**PROBLEM**
Retype the records below exactly as given, but only from the first line through the line with "ειναι ήδη ταξινομιμένη.", and without the pictures.
─── RECORDS FOR THIS TASK ───
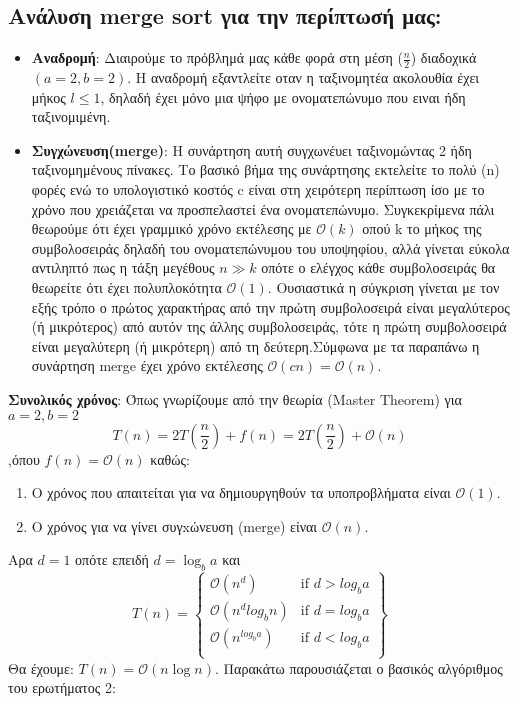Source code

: \documentclass[a4paper]{article}
\begin{document}
\subsection*{Ανάλυση merge sort για την περίπτωσή μας:}
\begin{itemize}
\item\textbf{Αναδρομή}: Διαιρούμε το πρόβλημά μας κάθε φορά στη μέση ($\frac{n}{2}$) διαδοχικά $(a=2,b=2)$. Η αναδρομή εξαντλείτε  οταν η ταξινομητέα ακολουθία έχει μήκος $l\leq1$, δηλαδή έχει μόνο μια ψήφο με ονοματεπώνυμο που ειναι ήδη ταξινομιμένη.
\item \textbf{Συγχώνευση(merge)}: Η συνάρτηση αυτή συγχωνέυει ταξινομώντας 2 ήδη ταξινομημένους πίνακες. Το βασικό βήμα της συνάρτησης εκτελείτε το πολύ (n) φορές ενώ το υπολογιστικό κοστός c είναι στη χειρότερη περίπτωση ίσο με το χρόνο που χρειάζεται να προσπελαστεί ένα ονοματεπώνυμο. Συγκεκρίμενα πάλι θεωρούμε ότι έχει γραμμικό χρόνο εκτέλεσης με $\mathcal{O}(k)$ οπού k το μήκος της συμβολοσειράς δηλαδή του ονοματεπώνυμου του υποψηφίου, αλλά γίνεται εύκολα αντιληπτό πως η τάξη μεγέθους $n\gg k$ οπότε ο ελέγχος κάθε συμβολοσειράς  θα θεωρείτε ότι έχει πολυπλοκότητα  $\mathcal{O}(1)$. Ουσιαστικά η σύγκριση γίνεται με τον εξής τρόπο ο πρώτος χαρακτήρας από την πρώτη συμβολοσειρά είναι μεγαλύτερος (ή μικρότερος) από αυτόν της άλλης συμβολοσειράς, τότε η πρώτη συμβολοσειρά είναι μεγαλύτερη (ή μικρότερη) από τη δεύτερη.Σύμφωνα με τα παραπάνω η συνάρτηση merge έχει χρόνο εκτέλεσης \textbf{$\mathcal{O}(cn)=\mathcal{O}(n)$}.
\end{itemize}
\textbf{Συνολικός χρόνος}: Όπως γνωρίζουμε από την θεωρία (Master Theorem) για $a=2,b=2$ $$T(n)=2T(\frac{n}{2})+f(n)=2T(\frac{n}{2})+\mathcal{O}(n)$$,όπου $f(n)=\mathcal{O}(n)$ καθώς:
\begin{enumerate}
\item Ο χρόνος που απαιτείται για να δημιουργηθούν τα υποπροβλήματα είναι $\mathcal{O}(1)$.
\item Ο χρόνος για να γίνει συγxώνευση (merge) είναι $\mathcal{O}(n)$.
\end{enumerate}
Aρα $d=1$ οπότε επειδή $d=\log_b{a}$ και 
$$T(n)=
\left\{\begin{array}{lr}
\mathcal{O}(n^d)          & \text{if } d>log_b{a}\\
\mathcal{O}(n^dlog_b{n})  & \text{if } d=log_b{a}\\
\mathcal{O}(n^{log_b{a}}) & \text{if } d<log_b{a}\\
\end{array}\right\}$$
Θα έχουμε: $T(n)=\mathcal{O}(n\log{n})$. Παρακάτω παρουσιάζεται ο βασικός αλγόριθμος του ερωτήματος 2: 
\end{document}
───
**SOLUTION TO THIS EXERCISE**
Source code

: \documentclass[a4paper]{article}
\begin{document}
\subsection*{Ανάλυση merge sort για την περίπτωσή μας:}
\begin{itemize}
\item\textbf{Αναδρομή}: Διαιρούμε το πρόβλημά μας κάθε φορά στη μέση ($\frac{n}{2}$) διαδοχικά $(a=2,b=2)$. Η αναδρομή εξαντλείτε  οταν η ταξινομητέα ακολουθία έχει μήκος $l\leq1$, δηλαδή έχει μόνο μια ψήφο με ονοματεπώνυμο που ειναι ήδη ταξινομιμένη.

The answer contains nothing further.